Scenario	Estimated ACUs	Approximate monthly cost
Light application, business hours	2-4 ACUs (8h/day)	~$80-150
API with evening spikes	4-16 ACUs (variable)	~$300-700
Constant heavy workload	16-32 ACUs (24/7)	~$1,900-4,200

Serverless v2 is particularly advantageous for unpredictable workloads. If the database sits idle at night, it scales down to the configured minimum. If a traffic spike hits at 3 AM, it scales up in seconds without manual intervention.

Serverless v2 vs provisioned instances

For workloads with constant and predictable load, provisioned instances are still more cost-effective. Serverless v2 pays off when workload variability is high enough to justify paying a premium per ACU in exchange for not maintaining idle capacity.

Scalability

Vertical scaling

As with RDS, you can change the instance class (db.r6g.large, db.r6g.xlarge, etc.) to increase CPU and memory. This operation causes brief downtime, typically a few minutes.

Horizontal scaling

Aurora supports up to 15 read replicas in the same cluster. All share the same storage volume, so adding a replica does not duplicate data.

Aurora Auto Scaling automatically adjusts the number of read replicas based on metrics such as CPU usage or connection count. You define the minimum and maximum capacity, and Aurora creates or removes replicas as demand changes.

aws application-autoscaling register-scalable-target \
  --service-namespace rds \
  --resource-id cluster:my-aurora-cluster \
  --scalable-dimension rds:cluster:ReadReplicaCount \
  --min-capacity 1 \
  --max-capacity 8

Aurora Global Database

For applications with users in multiple regions, Aurora Global Database replicates data across AWS regions with less than 1 second of latency.

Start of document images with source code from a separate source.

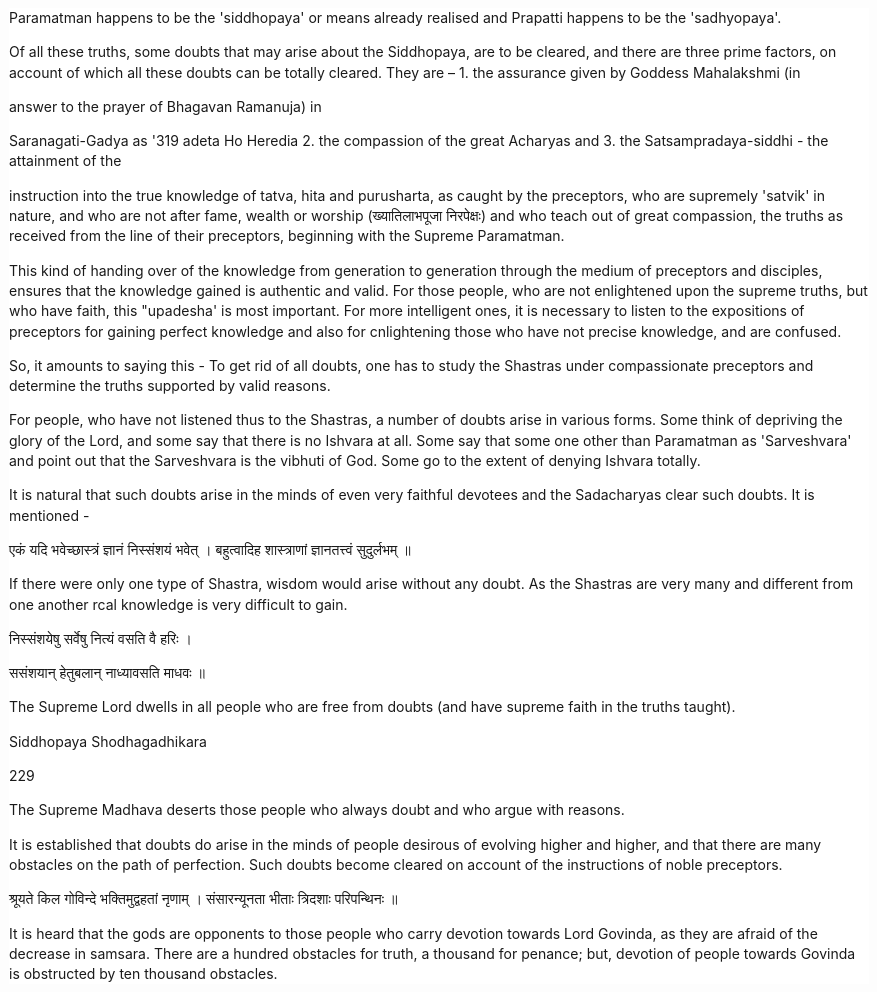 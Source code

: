 Paramatman happens to be the 'siddhopaya' or means already realised and Prapatti happens to be the 'sadhyopaya'.

Of all these truths, some doubts that may arise about the Siddhopaya, are to be cleared, and there are three prime factors, on account of which all these doubts can be totally cleared. They are – 1. the assurance given by Goddess Mahalakshmi (in

answer to the prayer of Bhagavan Ramanuja) in

Saranagati-Gadya as '319 adeta Ho Heredia 2. the compassion of the great Acharyas and 3. the Satsampradaya-siddhi - the attainment of the

instruction into the true knowledge of tatva, hita and purusharta, as caught by the preceptors, who are supremely 'satvik' in nature, and who are not after fame, wealth or worship (ख्यातिलाभपूजा निरपेक्षः) and who teach out of great compassion, the truths as received from the line of their preceptors, beginning with the Supreme Paramatman.

This kind of handing over of the knowledge from generation to generation through the medium of preceptors and disciples, ensures that the knowledge gained is authentic and valid. For those people, who are not enlightened upon the supreme truths, but who have faith, this "upadesha' is most important. For more intelligent ones, it is necessary to listen to the expositions of preceptors for gaining perfect knowledge and also for cnlightening those who have not precise knowledge, and are confused.

So, it amounts to saying this - To get rid of all doubts, one has to study the Shastras under compassionate preceptors and determine the truths supported by valid reasons.

For people, who have not listened thus to the Shastras, a number of doubts arise in various forms. Some think of depriving the glory of the Lord, and some say that there is no Ishvara at all. Some say that some one other than Paramatman as 'Sarveshvara' and point out that the Sarveshvara is the vibhuti of God. Some go to the extent of denying Ishvara totally.

It is natural that such doubts arise in the minds of even very faithful devotees and the Sadacharyas clear such doubts. It is mentioned -

एकं यदि भवेच्छास्त्रं ज्ञानं निस्संशयं भवेत् । बहुत्वादिह शास्त्राणां ज्ञानतत्त्वं सुदुर्लभम् ॥

If there were only one type of Shastra, wisdom would arise without any doubt. As the Shastras are very many and different from one another rcal knowledge is very difficult to gain.

निस्संशयेषु सर्वेषु नित्यं वसति वै हरिः ।

ससंशयान् हेतुबलान् नाध्यावसति माधवः ॥

The Supreme Lord dwells in all people who are free from doubts (and have supreme faith in the truths taught).

Siddhopaya Shodhagadhikara

229

The Supreme Madhava deserts those people who always doubt and who argue with reasons.

It is established that doubts do arise in the minds of people desirous of evolving higher and higher, and that there are many obstacles on the path of perfection. Such doubts become cleared on account of the instructions of noble preceptors.

श्रूयते किल गोविन्दे भक्तिमुद्वहतां नृणाम् । संसारन्यूनता भीताः त्रिदशाः परिपन्थिनः ॥

It is heard that the gods are opponents to those people who carry devotion towards Lord Govinda, as they are afraid of the decrease in samsara. There are a hundred obstacles for truth, a thousand for penance; but, devotion of people towards Govinda is obstructed by ten thousand obstacles.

The primary region handles writes, while secondary regions serve local reads with low latency.

In the event of a regional disaster, promoting a secondary region to primary takes less than 1 minute — no backup restoration required.

When to Migrate to Aurora

Choose Aurora when

High availability is critical: failover in ~30 seconds and replication with minimal lag are business requirements, not just nice-to-haves.
Read-heavy workloads: the application has far more reads than writes and needs more than 5 read replicas.
Variable workloads: traffic fluctuates significantly (Serverless v2) or the database grows rapidly (auto-expanding storage).
Multi-region: users in different regions need low-latency reads (Global Database).

RDS PostgreSQL is sufficient when

Small, predictable workload: an application with few users and constant load does not benefit from Aurora’s distributed architecture.
Tight budget: RDS is 10-20% cheaper for the same instance class. If monthly cost matters, RDS may be sufficient.
Failover is not critical: if the application tolerates 1-2 minutes of downtime during failover, RDS Multi-AZ is adequate.
Strict compatibility: in rare cases, specific PostgreSQL extensions or versions may be available on RDS before Aurora.

Migration path

AWS offers native migration with minimal downtime:

Create a snapshot of the RDS PostgreSQL instance
Restore the snapshot as an Aurora PostgreSQL cluster
Use AWS DMS (Database Migration Service) for continuous replication during the transition
Redirect the application to the Aurora endpoint
Validate and decommission the original RDS instance

For smaller databases, the entire process can take less than 1 hour. For databases of hundreds of GiB, plan an appropriate maintenance window.

Conclusion

Aurora PostgreSQL is not an automatic replacement for RDS. It is an architectural option that makes sense when availability, replication, and scalability requirements justify the additional cost. For most early-stage applications or those with moderate load, RDS PostgreSQL remains the more pragmatic and cost-effective choice.

The practical recommendation: start with RDS PostgreSQL. Monitor replication, failover, and throughput metrics. When those indicators show that RDS is reaching its limits — or when business criticality demands stronger guarantees — migrate to Aurora with concrete data justifying the decision.